Returns a fitted textmodel_wordmap object with the following elements:

model

a matrix that records the association between classes and features.

data

the original input of x.

feature

the feature set in x

class

the class labels in y.

concatenator

the concatenator in x.

entropy

the scheme to compute entropy weights.

boolean

the use of the Boolean transformation of x.

call

the command used to execute the function.

version

the version of the wordmap package.

References

Watanabe, Kohei (2018). "Newsmap: semi-supervised approach to geographical news classification". doi.org/10.1080/21670811.2017.1293487, Digital Journalism.

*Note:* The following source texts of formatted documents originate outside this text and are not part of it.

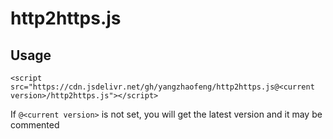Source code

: # http2https.js

## Usage

`<script src="https://cdn.jsdelivr.net/gh/yangzhaofeng/http2https.js@<current version>/http2https.js"></script>`

If `@<current version>` is not set, you will get the latest version and it may be commented
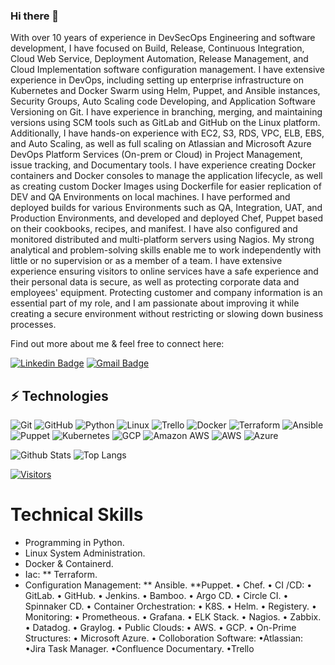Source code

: ### Hi there 👋

<!-- Introduce yourself and give a brief introduction about yourself here.  Also include what tech you're interested in and what you are currently learning -->
With over 10 years of experience in DevSecOps Engineering and software
development, I have focused on Build, Release, Continuous Integration, Cloud Web
Service, Deployment Automation, Release Management, and Cloud
Implementation software configuration management. I have extensive experience
in DevOps, including setting up enterprise infrastructure on Kubernetes and Docker
Swarm using Helm, Puppet, and Ansible instances, Security Groups, Auto Scaling
code Developing, and Application Software Versioning on Git. I have experience in
branching, merging, and maintaining versions using SCM tools such as GitLab and
GitHub on the Linux platform. Additionally, I have hands-on experience with EC2,
S3, RDS, VPC, ELB, EBS, and Auto Scaling, as well as full scaling on Atlassian and
Microsoft Azure DevOps Platform Services (On-prem or Cloud) in Project
Management, issue tracking, and Documentary tools.
I have experience creating Docker containers and Docker consoles to manage the
application lifecycle, as well as creating custom Docker Images using Dockerfile for
easier replication of DEV and QA Environments on local machines. I have
performed and deployed builds for various Environments such as QA, Integration,
UAT, and Production Environments, and developed and deployed Chef, Puppet
based on their cookbooks, recipes, and manifest. I have also configured and
monitored distributed and multi-platform servers using Nagios.
My strong analytical and problem-solving skills enable me to work independently
with little or no supervision or as a member of a team. I have extensive experience
ensuring visitors to online services have a safe experience and their personal data is
secure, as well as protecting corporate data and employees' equipment. Protecting
customer and company information is an essential part of my role, and I am
passionate about improving it while creating a secure environment without
restricting or slowing down business processes.

Find out more about me & feel free to connect here:

<!-- Replace the fields below with the information requested. Remember to remove the encapsulating <> characters. For spaces in names, use %20 (e.g. Broadus%20Palmer) -->

[![Linkedin Badge](https://img.shields.io/badge/-Farshid%20Rahimi-blue?style=flat-square&logo=Linkedin&logoColor=white&link=https://www.linkedin.com/in/farshid-rahimi/)](https://www.linkedin.com/in/farshid-rahimi/)
[![Gmail Badge](https://img.shields.io/badge/-farshidrahimi.ca@gmail.com-c14438?style=flat-square&logo=Gmail&logoColor=white&link=mailto:farshidrahimi.ca@gmail.com)](mailto:farshidrahimi.ca@gmail.com)

## ⚡ Technologies


<!-- Check out the Badges folder for more badges -->

![Git](https://img.shields.io/badge/-Git-black?style=flat-square&logo=git)
![GitHub](https://img.shields.io/badge/-GitHub-181717?style=flat-square&logo=github)
![Python](https://img.shields.io/badge/-Python-black?style=flat-square&logo=Python)
![Linux](https://img.shields.io/badge/Linux-FCC624?style=flat-square&logo=linux&logoColor=black)
![Trello](https://img.shields.io/badge/Trello-%23026AA7.svg?style=flat-square&logo=Trello&logoColor=white)
![Docker](https://img.shields.io/badge/docker-%230db7ed.svg?style=for-the-badge&logo=docker&logoColor=white)
![Terraform](https://img.shields.io/badge/terraform-%235835CC.svg?style=for-the-badge&logo=terraform&logoColor=white)
![Ansible](https://img.shields.io/badge/-Ansible-EE0000?logo=ansible&logoColor=white)
![Puppet](https://img.shields.io/badge/-Puppet-FFAE1A?logo=puppet&logoColor=white)
![Kubernetes](https://img.shields.io/badge/-Kubernetes-326CE5?logo=kubernetes&logoColor=white)
![GCP](https://img.shields.io/badge/-GCP-4285F4?logo=google-cloud&logoColor=white)
![Amazon AWS](https://img.shields.io/badge/Amazon%20AWS-232F3E?style=flat-square&logo=amazon-aws)
![AWS](https://img.shields.io/badge/-AWS-232F3E?logo=amazon-aws&logoColor=white)
![Azure](https://img.shields.io/badge/-Azure-0089D6?logo=microsoft-azure&logoColor=white)

<!-- Replace the fields below with the information requested. Remember to remove the encapsulating <> characters. -->

![Github Stats](https://github-readme-stats.vercel.app/api?username=Falc00n007&count_private=true&show_icons=true&include_all_commits=true)
![Top Langs](https://github-readme-stats.vercel.app/api/top-langs/?username=Falc00n007&hide=TeX&layout=compact)


<!-- [![Visitors](https://api.visitorbadge.io/api/visitors?path=LevelUpInTech%2FLevelUpInTech&label=VISITORS&countColor=%23263759)](https://visitorbadge.io/status?path=LevelUpInTech%2FLevelUpInTech) -->

[![Visitors](https://api.visitorbadge.io/api/visitors?path=https%3A%2F%2Fgithub.com%2FFalc00n007&label=Visitors&countColor=%23263759&style=flat)](https://visitorbadge.io/status?path=Falc00n007)



# Technical Skills
* Programming in Python.
* Linux System Administration.
* Docker & Containerd.
* Iac:
	** Terraform.
* Configuration Management:
** Ansible.
**Puppet.
	• Chef.
• CI /CD:
	• GitLab.
	• GitHub.
	• Jenkins.
	• Bamboo.
	• Argo CD.
	• Circle CI.
	• Spinnaker CD.
• Container Orchestration:
	• K8S.
	• Helm.
	• Registery.
• Monitoring:
	• Prometheous.
	• Grafana.
	• ELK Stack.
	• Nagios.
	• Zabbix.
	• Datadog.
	• Graylog.
	• Public Clouds:
	• AWS.
	• GCP.
• On-Prime Structures:
	• Microsoft Azure.
• Colloboration Software:
	•Atlassian:
	•Jira Task Manager.
	•Confluence Documentary.
	•Trello
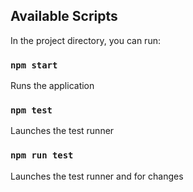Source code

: ## Available Scripts

In the project directory, you can run:

### `npm start`

Runs the application


### `npm test`

Launches the test runner 

### `npm run test`

Launches the test runner and for changes 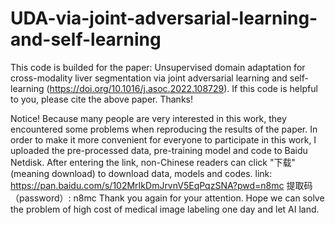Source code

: # UDA-via-joint-adversarial-learning-and-self-learning
This code is builded for the paper: Unsupervised domain adaptation for cross-modality liver segmentation via joint adversarial learning and self-learning (https://doi.org/10.1016/j.asoc.2022.108729).
If this code is helpful to you, please cite the above paper.
Thanks!

Notice!
Because many people are very interested in this work, they encountered some problems when reproducing the results of the paper. In order to make it more convenient for everyone to participate in this work, I uploaded the pre-processed data, pre-training model and code to Baidu Netdisk. After entering the link, non-Chinese readers can click "下载" (meaning download) to download data, models and codes. link: https://pan.baidu.com/s/102MrIkDmJrvnV5EqPqzSNA?pwd=n8mc 提取码（password）: n8mc
Thank you again for your attention. Hope we can solve the problem of high cost of medical image labeling one day and let AI land.
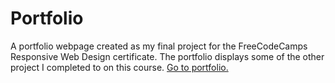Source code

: # Portfolio

A portfolio webpage created as my final project for the FreeCodeCamps Responsive Web Design certificate. The portfolio displays some of the other project I completed to on this course.
[Go to portfolio.](https://sttteephen.github.io/Portfolio/)
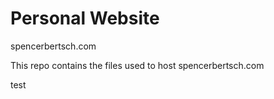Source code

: # Personal Website

spencerbertsch.com

This repo contains the files used to host spencerbertsch.com

test

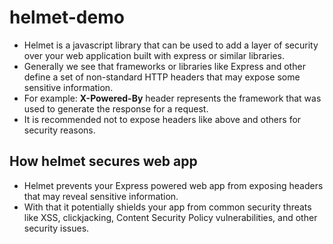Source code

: # helmet-demo
- Helmet is a javascript library that can be used to add a layer of security over your web application built with express or similar libraries.
- Generally we see that frameworks or libraries like Express and other define a set of non-standard HTTP headers that may expose some sensitive information.
- For example: **X-Powered-By** header represents the framework that was used to generate the response for a request.
- It is recommended not to expose headers like above and others for security reasons.

## How helmet secures web app
- Helmet prevents your Express powered web app from exposing headers that may reveal sensitive information.
- With that it potentially shields your app from common security threats like XSS, clickjacking, Content Security Policy vulnerabilities, and other security issues.
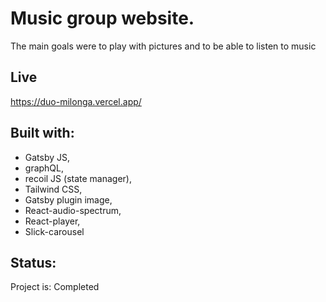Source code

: # Music group website. 
The main goals were to play 
with pictures and to be able to listen to music

## Live
https://duo-milonga.vercel.app/

## Built with: 
- Gatsby JS, 
- graphQL, 
- recoil JS (state manager), 
- Tailwind CSS, 
- Gatsby plugin image, 
- React-audio-spectrum, 
- React-player, 
- Slick-carousel

## Status:

Project is: Completed

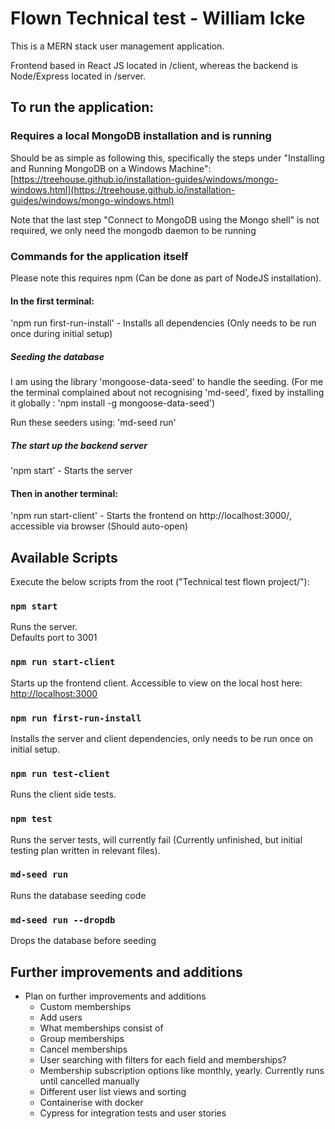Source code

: # Flown Technical test - William Icke

This is a MERN stack user management application.

Frontend based in React JS located in /client, whereas the backend is Node/Express located in /server.

## To run the application:

### Requires a local MongoDB installation and is running

Should be as simple as following this, specifically the steps under "Installing and Running MongoDB on a Windows Machine":
[https://treehouse.github.io/installation-guides/windows/mongo-windows.html](https://treehouse.github.io/installation-guides/windows/mongo-windows.html)

Note that the last step "Connect to MongoDB using the Mongo shell" is not required, we only need the mongodb daemon to be running

### Commands for the application itself

Please note this requires npm (Can be done as part of NodeJS installation).

#### In the first terminal:  
'npm run first-run-install' - Installs all dependencies (Only needs to be run once during initial setup) 

##### Seeding the database
I am using the library 'mongoose-data-seed' to handle the seeding.
(For me the terminal complained about not recognising 'md-seed', fixed by installing it globally : 'npm install -g mongoose-data-seed')

Run these seeders using:
'md-seed run'

##### The start up the backend server
'npm start' - Starts the server  

#### Then in another terminal:  
'npm run start-client' - Starts the frontend on http://localhost:3000/, accessible via browser (Should auto-open)

## Available Scripts

Execute the below scripts from the root ("Technical test flown project/"):

### `npm start`

Runs the server.  
Defaults port to 3001 

### `npm run start-client`

Starts up the frontend client.
Accessible to view on the local host here: [http://localhost:3000](http://localhost:3000)

### `npm run first-run-install`

Installs the server and client dependencies, only needs to be run once on initial setup.

### `npm run test-client`

Runs the client side tests.

### `npm test`

Runs the server tests, will currently fail (Currently unfinished, but initial testing plan written in relevant files).

### `md-seed run`

Runs the database seeding code

### `md-seed run --dropdb`

Drops the database before seeding

## Further improvements and additions

-	Plan on further improvements and additions
    - Custom memberships
    - Add users
    - What memberships consist of
    - Group memberships
    - Cancel memberships
    - User searching with filters for each field and memberships?
    - Membership subscription options like monthly, yearly. Currently runs until cancelled manually
    - Different user list views and sorting
    - Containerise with docker
    - Cypress for integration tests and user stories
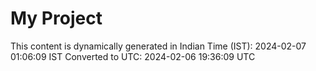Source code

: # My Project

This content is dynamically generated in Indian Time (IST): 2024-02-07 01:06:09 IST
Converted to UTC: 2024-02-06 19:36:09 UTC
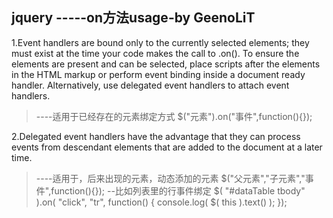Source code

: ## jquery -----on方法usage-by GeenoLiT 
1.Event handlers are bound only to the currently selected elements; they must exist at the time 
your code makes the call to .on(). To ensure the elements are present and can be selected, 
place scripts after the elements in the HTML markup or perform event binding inside a document ready handler.
Alternatively, use delegated event handlers to attach event handlers.

>----适用于已经存在的元素绑定方式
$("元素").on("事件",function(){});


2.Delegated event handlers have the advantage that they can process events from descendant elements 
that are added to the document at a later time.

>----适用于，后来出现的元素，动态添加的元素
$("父元素","子元素","事件",function(){});
--比如列表里的行事件绑定
$( "#dataTable tbody" ).on( "click", "tr", function() {
  console.log( $( this ).text() );
});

Watanabe, Kohei & Zhou, Yuan (2020). "Theory-Driven Analysis of Large Corpora: Semisupervised Topic Classification of the UN Speeches". doi:10.1177/0894439320907027. Social Science Computer Review.

Examples

require(quanteda)

# split into sentences
corp <- corpus_reshape(data_corpus_ungd2017)

# tokenize
toks <- tokens(corp, remove_punct = TRUE) %>%
   tokens_remove(stopwords("en"))

# apply seed dictionary
toks_dict <- tokens_lookup(toks, data_dictionary_topic)

# form dfm
dfmt_feat <- dfm(toks)
dfmt_dict <- dfm(toks_dict)

# fit wordmap model
map <- textmodel_wordmap(dfmt_feat, dfmt_dict)
coef(map)
predict(map)

Plot coefficients of words

Description

Plot coefficients of words

Usage

textplot_terms(
  x,
  highlighted = NULL,
  max_highlighted = 50,
  max_words = 1000,
  ...
)

Arguments

x

a fitted textmodel_wordmap object.

highlighted

quanteda::pattern to select words to highlight. If a quanteda::dictionary is passed, words in the top-level categories are highlighted in different colors.

max_highlighted

the maximum number of words to highlight. When highlighted = NULL, words to highlight are randomly selected proportionally to coef ^ 2.

max_words

the maximum number of words to plot. Words are randomly sampled to keep the number below the limit.

...

passed to underlying functions. See the Details.

Details

Users can customize the plots through ..., which is passed to ggplot2::geom_text() and ggrepel::geom_text_repel(). The colors are specified internally but users can override the settings by appending ggplot2::scale_colour_manual() or ggplot2::scale_colour_brewer(). The legend title can also be modified using ggplot2::labs().